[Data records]
┌──
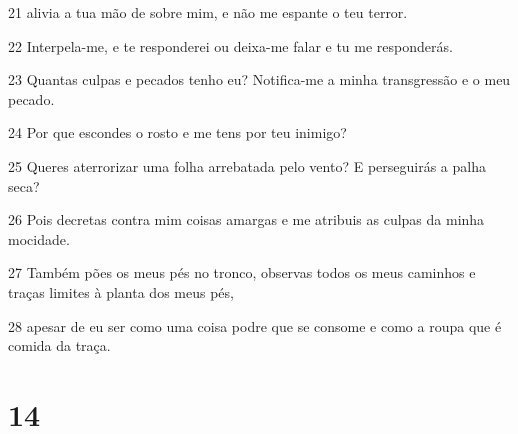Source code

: \par 21 alivia a tua mão de sobre mim, e não me espante o teu terror.
\par 22 Interpela-me, e te responderei ou deixa-me falar e tu me responderás.
\par 23 Quantas culpas e pecados tenho eu? Notifica-me a minha transgressão e o meu pecado.
\par 24 Por que escondes o rosto e me tens por teu inimigo?
\par 25 Queres aterrorizar uma folha arrebatada pelo vento? E perseguirás a palha seca?
\par 26 Pois decretas contra mim coisas amargas e me atribuis as culpas da minha mocidade.
\par 27 Também pões os meus pés no tronco, observas todos os meus caminhos e traças limites à planta dos meus pés,
\par 28 apesar de eu ser como uma coisa podre que se consome e como a roupa que é comida da traça.

\chapter{14}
└──
**Task statement:** Each line of the entries above that includes the string "minha" should be copied out.

**Exercise result:**
\par 23 Quantas culpas e pecados tenho eu? Notifica-me a minha transgressão e o meu pecado.
\par 26 Pois decretas contra mim coisas amargas e me atribuis as culpas da minha mocidade.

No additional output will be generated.